Cash and cash equivalents


13,465

7,298

+6,167

+85%

Net assets


35,449

43,059

-7,610

-18%

 

 

 

Financial review

 

Revenue and gross profits

Revenue for the period was the highest ever in first-half of the year by the Group, increasing by 11% to £17.0m (H1 2023: £15.3m). The performance was particularly strong in MEA, with revenue up 94% over the prior period. Growth was also seen in the Asia and European segments. Comparatively, the regions that were demonstrating good growth last year, USA and Australasia, are now experiencing weaker performance. This continues to show the importance of our wide-ranging geographic diversity for overall performance of the Group. Detailed commentary on the performance of the operating segments is available in the Chief Executive Officer's Statement.

 

Volumes increased by 20% in the period, with growth seen across almost all product classes in the Group's portfolio of feed additives. Orego-stim® continued to be the largest contributor to increased revenue. In addition to which, there was also a good recovery across a range of higher-volume product classes that had suffered last year such as pellet binders and acid-based eubiotics. 

 

The recovery in some of the higher-volume, though lower-sales contribution, product classes led to a reduction in the average selling price per tonne of 7%, however, the gross profit per tonne remained the same as last year. The higher sales volumes, combined with a continued focus on efficiency across the largely fixed and semi-fixed cost of production, enabled a reduction in the manufacturing cost per tonne.

 

Raw material costs were lower compared with the prior period as purchase prices have reduced through H2 2023 and into the start of 2024. There are still several inputs which remain at historically elevated prices, and there are several materials that have experienced spikes in cost, due to various factors including higher shipping costs. However, the overall cost base has generally stabilised. We continue to closely monitor raw material price increases and our selling price strategy.

 

Combined, the production efficiencies from higher volumes, lower input costs and some selective selling price increases, have led to an improvement in gross margins to 47.5% (H1 2023: 43.9%).


Administrative expenses

Administrative expenses were 11% higher at £6.1m (H1 2023: £5.5m).
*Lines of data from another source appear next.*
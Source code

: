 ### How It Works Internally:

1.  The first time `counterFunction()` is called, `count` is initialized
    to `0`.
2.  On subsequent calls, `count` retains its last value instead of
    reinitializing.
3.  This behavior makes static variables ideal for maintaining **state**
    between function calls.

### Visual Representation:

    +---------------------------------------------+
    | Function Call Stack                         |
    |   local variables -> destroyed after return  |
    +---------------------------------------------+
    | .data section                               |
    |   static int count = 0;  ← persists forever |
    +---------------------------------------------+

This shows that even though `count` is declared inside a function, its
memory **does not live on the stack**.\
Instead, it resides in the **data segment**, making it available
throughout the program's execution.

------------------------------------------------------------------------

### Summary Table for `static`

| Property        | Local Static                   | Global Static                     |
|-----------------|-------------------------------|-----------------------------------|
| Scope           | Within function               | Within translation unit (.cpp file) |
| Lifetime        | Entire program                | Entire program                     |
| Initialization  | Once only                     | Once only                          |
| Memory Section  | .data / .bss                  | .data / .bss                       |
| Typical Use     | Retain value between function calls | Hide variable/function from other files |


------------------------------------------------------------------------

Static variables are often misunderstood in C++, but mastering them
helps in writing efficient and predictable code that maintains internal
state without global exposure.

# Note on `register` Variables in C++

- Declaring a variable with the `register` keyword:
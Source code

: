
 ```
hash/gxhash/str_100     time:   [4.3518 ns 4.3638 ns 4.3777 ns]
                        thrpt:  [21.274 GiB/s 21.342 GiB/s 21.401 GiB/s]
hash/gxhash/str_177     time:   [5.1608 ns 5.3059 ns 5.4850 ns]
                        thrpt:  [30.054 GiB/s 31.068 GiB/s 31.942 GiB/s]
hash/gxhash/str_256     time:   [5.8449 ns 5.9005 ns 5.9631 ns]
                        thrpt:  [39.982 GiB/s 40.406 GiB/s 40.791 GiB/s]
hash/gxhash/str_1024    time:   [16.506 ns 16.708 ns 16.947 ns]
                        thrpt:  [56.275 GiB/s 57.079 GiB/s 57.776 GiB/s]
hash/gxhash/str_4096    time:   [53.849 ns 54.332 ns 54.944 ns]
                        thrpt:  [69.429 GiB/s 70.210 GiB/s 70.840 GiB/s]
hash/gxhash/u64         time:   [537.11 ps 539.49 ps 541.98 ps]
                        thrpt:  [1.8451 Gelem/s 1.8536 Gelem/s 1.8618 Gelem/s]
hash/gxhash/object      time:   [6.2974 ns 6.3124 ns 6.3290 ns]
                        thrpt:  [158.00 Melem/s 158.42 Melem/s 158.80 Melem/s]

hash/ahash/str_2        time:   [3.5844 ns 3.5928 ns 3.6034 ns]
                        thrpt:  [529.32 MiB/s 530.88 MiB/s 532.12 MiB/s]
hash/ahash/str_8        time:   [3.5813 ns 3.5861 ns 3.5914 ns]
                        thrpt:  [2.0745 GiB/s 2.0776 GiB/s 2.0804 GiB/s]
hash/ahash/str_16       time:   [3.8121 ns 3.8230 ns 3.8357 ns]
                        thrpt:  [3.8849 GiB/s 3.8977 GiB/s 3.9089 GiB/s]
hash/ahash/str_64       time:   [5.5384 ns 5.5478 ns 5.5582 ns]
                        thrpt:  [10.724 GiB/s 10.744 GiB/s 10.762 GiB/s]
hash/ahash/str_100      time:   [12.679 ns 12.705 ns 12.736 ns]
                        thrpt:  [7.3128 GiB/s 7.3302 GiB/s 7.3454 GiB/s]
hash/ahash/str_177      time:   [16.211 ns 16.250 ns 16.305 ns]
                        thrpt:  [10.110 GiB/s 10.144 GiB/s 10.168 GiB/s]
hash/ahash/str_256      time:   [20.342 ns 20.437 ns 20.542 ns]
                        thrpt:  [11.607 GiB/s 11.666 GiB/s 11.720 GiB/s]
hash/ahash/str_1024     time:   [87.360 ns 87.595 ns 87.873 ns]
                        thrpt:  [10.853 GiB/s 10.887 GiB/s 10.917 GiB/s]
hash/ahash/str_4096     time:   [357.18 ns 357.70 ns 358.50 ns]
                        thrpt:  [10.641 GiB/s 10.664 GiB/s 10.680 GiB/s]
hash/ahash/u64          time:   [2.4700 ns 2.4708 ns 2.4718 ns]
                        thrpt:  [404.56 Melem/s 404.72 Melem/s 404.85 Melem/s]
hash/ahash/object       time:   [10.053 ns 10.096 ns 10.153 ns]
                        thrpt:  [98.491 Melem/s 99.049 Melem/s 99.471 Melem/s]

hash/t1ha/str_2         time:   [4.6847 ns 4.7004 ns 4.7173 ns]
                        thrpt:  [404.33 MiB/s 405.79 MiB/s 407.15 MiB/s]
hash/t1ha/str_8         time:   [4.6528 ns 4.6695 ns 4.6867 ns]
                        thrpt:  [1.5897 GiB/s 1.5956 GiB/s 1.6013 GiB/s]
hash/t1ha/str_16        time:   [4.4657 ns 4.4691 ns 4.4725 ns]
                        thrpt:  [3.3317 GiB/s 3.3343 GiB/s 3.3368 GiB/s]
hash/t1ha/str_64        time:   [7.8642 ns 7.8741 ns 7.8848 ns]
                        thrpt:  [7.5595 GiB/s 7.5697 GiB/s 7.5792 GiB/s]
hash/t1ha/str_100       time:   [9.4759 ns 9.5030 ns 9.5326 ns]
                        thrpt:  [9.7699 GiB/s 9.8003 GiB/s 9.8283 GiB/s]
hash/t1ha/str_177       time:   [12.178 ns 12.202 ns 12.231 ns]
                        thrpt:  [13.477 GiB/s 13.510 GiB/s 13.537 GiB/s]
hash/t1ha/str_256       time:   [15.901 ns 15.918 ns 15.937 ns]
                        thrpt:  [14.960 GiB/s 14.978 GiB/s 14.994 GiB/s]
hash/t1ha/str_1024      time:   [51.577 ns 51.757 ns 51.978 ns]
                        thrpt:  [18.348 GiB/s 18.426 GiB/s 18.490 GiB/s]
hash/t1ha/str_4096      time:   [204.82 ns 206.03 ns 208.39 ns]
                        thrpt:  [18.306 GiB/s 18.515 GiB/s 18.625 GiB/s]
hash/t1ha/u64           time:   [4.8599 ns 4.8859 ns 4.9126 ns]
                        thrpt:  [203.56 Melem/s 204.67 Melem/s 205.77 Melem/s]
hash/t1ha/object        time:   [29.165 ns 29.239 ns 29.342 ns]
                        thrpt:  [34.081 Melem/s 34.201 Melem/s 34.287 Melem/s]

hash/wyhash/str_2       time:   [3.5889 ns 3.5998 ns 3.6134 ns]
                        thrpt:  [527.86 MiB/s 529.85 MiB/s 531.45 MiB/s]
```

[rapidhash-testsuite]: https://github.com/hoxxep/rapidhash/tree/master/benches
This highlights the importance of the redundancy and restructuring exercise conducted last year to right-size the operations of the Group for the current levels of performance. As a result, we were able to reduce establishment costs across the group by 12%. This process also unfortunately required a reduction in headcount, which reduced employment costs by 10%.

 

Certain costs have increased over last year, such as legal and professional expenses and marketing. The increase in marketing costs, focused on a number of H1 2024 initiatives and specific-projects to both stimulate sales growth and a continued launch of new products and applications such as Orego-Stim® Forte and Mastercube®. This has proven to be successful as we have seen a broad recovery in performance across the product range and notable growth in those key marketing focus areas.  

 

Other factors increasing administrative expenses, included a higher level of foreign exchange loss for the period and a lower level of staff capitalisation related to R&D projects. Anpario continues to work on several new product and product-application initiatives, but these are at a lower levels than in prior periods, reducing the credit to administrative costs.

 

Taxation

The effective tax rate for the period was 17.9% (H1 2023: 10.6%). Last year's charge was lower due to a beneficial deferred tax movement, excluding which the effective tax rate was principally the same across both periods. Anpario benefits from R&D tax allowances due to the development work related to new products and applications. As well as the application of the Patent Box scheme which allows companies to apply a lower rate of corporation tax to profits attributable to qualifying patents.

Tender offer

In July 2023, Anpario completed a £9.0m Tender Offer to purchase its own shares at a price of 225p per ordinary share. Following the conclusion of the Tender Offer, the 4,000,000 shares repurchased, together with a further 440,388 shares that were already held in Treasury were subsequently cancelled.

 

The lower time-weighted average shares in issue resulting from the tender offer only affected the second half of 2023, and no impact on the first half, whereas the current year has the full-benefit of the reduction in shares for the earnings per share calculation.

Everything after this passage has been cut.